The fix: split into a stable dim_customer and a mini-dimension mini_dim_customer_demographics that holds only the volatile attributes. The fact joins both:
fact_orders.customer_sk → dim_customer (SCD Type 2 on slow attrs)
fact_orders.customer_demo_sk → mini_dim_customer_demographicsNow the demographics dim holds maybe a few thousand combinations of (age_band, income_band, churn_band), not 2.6B rows. Each fact row carries the demo snapshot at the time of the transaction. This pattern is also the trick most candidates miss when the interviewer asks "how would you scale this past 100M customers."
Bridge tables
Many-to-many between a fact and a dim, or between two dims. Classic prompt: a customer has multiple shipping addresses, and an order can ship to any of them. You can't put address_sk on the customer dim (one-to-many) or on the fact directly without losing the customer-address relationship.
dim_customer ──┐
├── bridge_customer_address ──── dim_address
└────────────────────────────────────────────The bridge holds (customer_sk, address_sk, weight, is_primary, valid_from, valid_to). The weight column is the allocation factor — if revenue should be split 50/50 across two addresses (rare but real for B2B), the bridge encodes that and queries multiply through.
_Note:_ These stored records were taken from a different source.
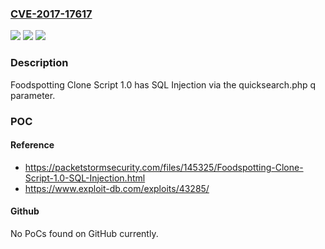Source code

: ### [CVE-2017-17617](https://cve.mitre.org/cgi-bin/cvename.cgi?name=CVE-2017-17617)
![](https://img.shields.io/static/v1?label=Product&message=n%2Fa&color=blue)
![](https://img.shields.io/static/v1?label=Version&message=n%2Fa&color=blue)
![](https://img.shields.io/static/v1?label=Vulnerability&message=n%2Fa&color=brighgreen)

### Description

Foodspotting Clone Script 1.0 has SQL Injection via the quicksearch.php q parameter.

### POC

#### Reference
- https://packetstormsecurity.com/files/145325/Foodspotting-Clone-Script-1.0-SQL-Injection.html
- https://www.exploit-db.com/exploits/43285/

#### Github
No PoCs found on GitHub currently.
The cost: queries through bridges are easy to double-count. If you join fact_orders → dim_customer → bridge → dim_address without aggregating on the customer side first, every order gets multiplied by the number of addresses. The fix is to either pre-aggregate or use a DISTINCT plus a weighted SUM with the allocation factor.
Common pitfalls
The most common modeling mistake on whiteboards is picking the wrong grain for a fact table. Candidates write "one row per order" when the prompt clearly says "we want to analyze line items by SKU." The grain should always be the most atomic event the business cares about — order line, not order header. You can always aggregate up; you cannot recover detail you didn't store. Interviewers test this with prompts like "what's the average discount per SKU across orders" — if your grain is the order header, the answer is "we can't tell" and you lose the round.
A second pitfall is denormalizing dimensions into the fact to "save a join." It feels clever until SCD Type 2 enters the picture and now you have customer address strings frozen into a billion fact rows. The right move is a surrogate key on the dim and a join. Modern column stores make these joins essentially free; the cost story from the 1990s no longer applies on Snowflake or BigQuery.
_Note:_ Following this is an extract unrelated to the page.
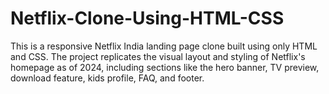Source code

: # Netflix-Clone-Using-HTML-CSS
This is a responsive Netflix India landing page clone built using only HTML and CSS. The project replicates the visual layout and styling of Netflix's homepage as of 2024, including sections like the hero banner, TV preview, download feature, kids profile, FAQ, and footer.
The third trap is conflating natural keys and surrogate keys. customer_id from the source system is the natural key — it can change, be reused after deletion, or differ across systems. The surrogate customer_sk is a warehouse-generated integer that uniquely identifies a version of the customer (critical for SCD Type 2). Mixing them up means historical reports drift silently as upstream IDs get reassigned. Surrogate keys are not a bureaucratic flourish — they're the only way to keep history honest.
A fourth pitfall is using Type 2 SCD on dims that should be mini-dims. A dim_customer with frequently changing income bands turns into a multi-billion-row table. If the interviewer mentions "weekly updates" or "demographics change often," that's your cue to propose a mini-dimension. Candidates who instinctively reach for Type 2 on everything signal they've never operated a warehouse at scale.
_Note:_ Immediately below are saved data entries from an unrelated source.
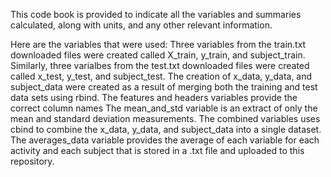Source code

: This code book is provided to indicate all the variables and summaries calculated, along with units, and any other relevant information.

Here are the variables that were used:
Three variables from the train.txt downloaded files were created called X_train, y_train, and subject_train.
Similarly, three varialbes from the test.txt downloaded files were created called x_test, y_test, and subject_test.
The creation of x_data, y_data, and subject_data were created as a result of merging both the training and test data sets using rbind.
The features and headers variables provide the correct column names
The mean_and_std variable is an extract of only the mean and standard deviation measurements.
The combined variables uses cbind to combine the x_data, y_data, and subject_data into a single dataset.
The averages_data variable provides the average of each variable for each activity and each subject that is stored in a .txt file and uploaded to this repository.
Finally, forgetting the unknown row in every dimension is a small but telling miss. Every dim should have a sentinel row with sk = -1, attributes 'Unknown', so that facts with late-arriving or missing dimension keys can still be loaded without nulls breaking joins. Production warehouses live or die by this discipline.
Related reading
- Data Vault 2 deep dive for Data Engineer interviews
- Data mart design for Data Engineer interviews
- Data lineage for Data Engineer interviews
- Data modeling approaches for Systems Analyst interviews
- Anti and semi joins for Data Engineer interviews
If you want to drill DE modeling prompts like these every day, NAILDD is launching with 500+ data engineering and SQL problems built around exactly this interview pattern.
FAQ
Can I skip the date dimension and just use raw timestamps?
Technically yes, and many teams do for the first six months of their warehouse life. The problem appears as soon as analysts start writing WHERE EXTRACT(quarter FROM order_ts) = ... and shipping subtly inconsistent fiscal-quarter definitions across dashboards. A pre-built dim_date with fiscal_quarter, is_us_holiday, is_weekend, and iso_week standardizes that logic in one place and makes ad-hoc queries faster because the warehouse can prune partitions through the dim join.
Is this Kimball-only, or does it apply to Data Vault and Inmon too?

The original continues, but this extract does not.